Is that even possible? How can someone who suffered through what you have been through, feel HAPPY? Do you even have a right to feel happy? Do you have to feel it all the time?
WHAT DOES IT MEAN TO FEEL HAPPY?
This sounds like an absurd question. Doesn't everyone know what it feels like to be happy?
Sadly, many trauma survivors do not. And it's not our fault.
Those of us who were raised by chronically unhappy parents who modeled nothing but dissatisfaction, sadness, anger and so on, never saw happiness in our homes. Many survivors were consumed with trying to just survive trauma - happiness was not part of that equation.
Happiness may be triggered by a huge variety of experiences, from anticipating a long holiday weekend, to enjoying the glory of a beautiful sunset, or maybe watching your children play with abandon, not facing the anxieties and fears you faced as a child. The triggers for feelings of happiness are infinite and individual.
IT'S NOT A COMPETITION! NO ONE IS HAPPY ALL THE TIME.
Isn't "being happy" an absolute? Like being either dead or alive . . . You're either happy or unhappy, right?
Happiness is not a feeling that people experience constantly. Contrary to the American fiction of happiness as a constant state - what I call "pathological happiness", true happiness is an experience that comes and goes. In American culture, feeling anything but chronic happiness is considered a failure. But this is not the reality of the human experience - and we need to get real about that.
Happiness co-exists with sadness, grief, longing, loneliness, worry and yes, even anxiety. These are all parts of the rainbow of the human experience. You won't be happy all the time. Even if you're taking the best anti-depressant in the world, you will still have moments of unhappy feelings.
But guess what - as recovery progresses, little by little, you start to have your moments of happiness. Your life starts to take shape in a way that is no longer SOLELY defined by your trauma - and you become able to see beyond the trauma. The trauma starts to lose its blinding grip on your existence. That's when happiness can start to express itself.
THE COMPARISON MONSTER . . . . .
You may have often told yourself in the past "I'm broken beyond repair - I will never be happy". And you may look around yourself and fall into the trap of narrowly defining what happiness looks like. We are certainly told incessantly that happiness looks a certain way: professional success, the perfect marriage, children, physical health, and possessing wealth, and the implication is you cannot be happy without these things.

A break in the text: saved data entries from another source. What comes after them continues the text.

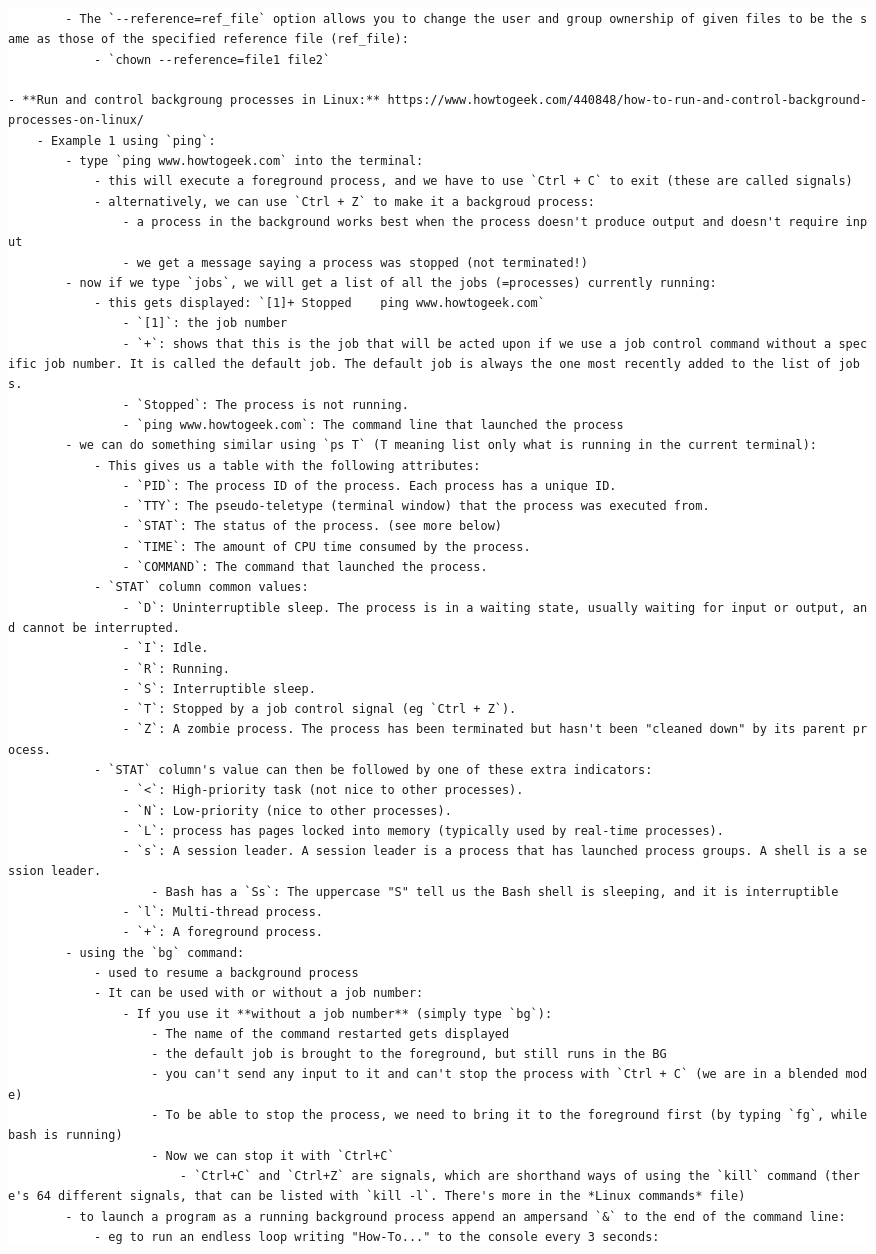             - The `--reference=ref_file` option allows you to change the user and group ownership of given files to be the same as those of the specified reference file (ref_file):
                - `chown --reference=file1 file2`

    - **Run and control backgroung processes in Linux:** https://www.howtogeek.com/440848/how-to-run-and-control-background-processes-on-linux/
        - Example 1 using `ping`:
            - type `ping www.howtogeek.com` into the terminal:
                - this will execute a foreground process, and we have to use `Ctrl + C` to exit (these are called signals)
                - alternatively, we can use `Ctrl + Z` to make it a backgroud process:
                    - a process in the background works best when the process doesn't produce output and doesn't require input
                    - we get a message saying a process was stopped (not terminated!)
            - now if we type `jobs`, we will get a list of all the jobs (=processes) currently running:
                - this gets displayed: `[1]+ Stopped    ping www.howtogeek.com`
                    - `[1]`: the job number
                    - `+`: shows that this is the job that will be acted upon if we use a job control command without a specific job number. It is called the default job. The default job is always the one most recently added to the list of jobs.
                    - `Stopped`: The process is not running.
                    - `ping www.howtogeek.com`: The command line that launched the process
            - we can do something similar using `ps T` (T meaning list only what is running in the current terminal):
                - This gives us a table with the following attributes:
                    - `PID`: The process ID of the process. Each process has a unique ID.
                    - `TTY`: The pseudo-teletype (terminal window) that the process was executed from.
                    - `STAT`: The status of the process. (see more below)
                    - `TIME`: The amount of CPU time consumed by the process.
                    - `COMMAND`: The command that launched the process.
                - `STAT` column common values:
                    - `D`: Uninterruptible sleep. The process is in a waiting state, usually waiting for input or output, and cannot be interrupted.
                    - `I`: Idle.
                    - `R`: Running.
                    - `S`: Interruptible sleep.
                    - `T`: Stopped by a job control signal (eg `Ctrl + Z`).
                    - `Z`: A zombie process. The process has been terminated but hasn't been "cleaned down" by its parent process.
                - `STAT` column's value can then be followed by one of these extra indicators:
                    - `<`: High-priority task (not nice to other processes).
                    - `N`: Low-priority (nice to other processes).
                    - `L`: process has pages locked into memory (typically used by real-time processes).
                    - `s`: A session leader. A session leader is a process that has launched process groups. A shell is a session leader.
                        - Bash has a `Ss`: The uppercase "S" tell us the Bash shell is sleeping, and it is interruptible
                    - `l`: Multi-thread process.
                    - `+`: A foreground process.
            - using the `bg` command:
                - used to resume a background process
                - It can be used with or without a job number:
                    - If you use it **without a job number** (simply type `bg`):
                        - The name of the command restarted gets displayed
                        - the default job is brought to the foreground, but still runs in the BG
                        - you can't send any input to it and can't stop the process with `Ctrl + C` (we are in a blended mode)
                        - To be able to stop the process, we need to bring it to the foreground first (by typing `fg`, while bash is running)
                        - Now we can stop it with `Ctrl+C`
                            - `Ctrl+C` and `Ctrl+Z` are signals, which are shorthand ways of using the `kill` command (there's 64 different signals, that can be listed with `kill -l`. There's more in the *Linux commands* file)
            - to launch a program as a running background process append an ampersand `&` to the end of the command line:
                - eg to run an endless loop writing "How-To..." to the console every 3 seconds:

What's the reality look like? You can have very few physical possessions and be happy. You can be divorced or never married and experience happiness. You can be a trauma survivor and experience happiness. And each person's version of happiness can look quite different.
It's really important as a part of recovery, to take possession of your own happiness, whatever it looks like, and don't judge it against the unrealistic "ideal".
THINGS SURVIVORS CAN FEEL HAPPY ABOUT.....
We can celebrate many victories during our recovery and feel great joy and happiness about them. Here are just a few:
Having the courage to leave a toxic relationship
Learning to build boundaries with toxic people
Noticing how recovery makes you a better parent, friend, spouse
Sharing your story of survival and healing so that you light the way for others
Becoming more resilient when setbacks occur
The realization that you have moved from survival mode, to thriving
Finding joy in figuring out how relationships work when they are not blocked by your trauma experience.
Figuring out how to build healthy connections with others
Being able to sleep at night
Discovering that triggers don't have much effect on you anymore, and that you bounce back quickly when you feel triggered (resilience)
Being able to rebuild relationships that were harmed by your trauma journey
Feeling light, unburdened, and truly alive
BUT DO I HAVE A RIGHT TO EXPERIENCE HAPPINESS?
Yes, beloved, you do. It's your natural right as a human being to feel the entire range of human emotions and happiness is one of them!
Part of recovery is no longer embracing your abuser's implicit or explicit definition of you as "bad" or "unworthy", and no longer defining yourself by your past mistakes. People who feel happy are also people who have made mistakes, suffered abandonment, abuse, neglect, bullying etc.
You can start to feel happiness and you can THRIVE!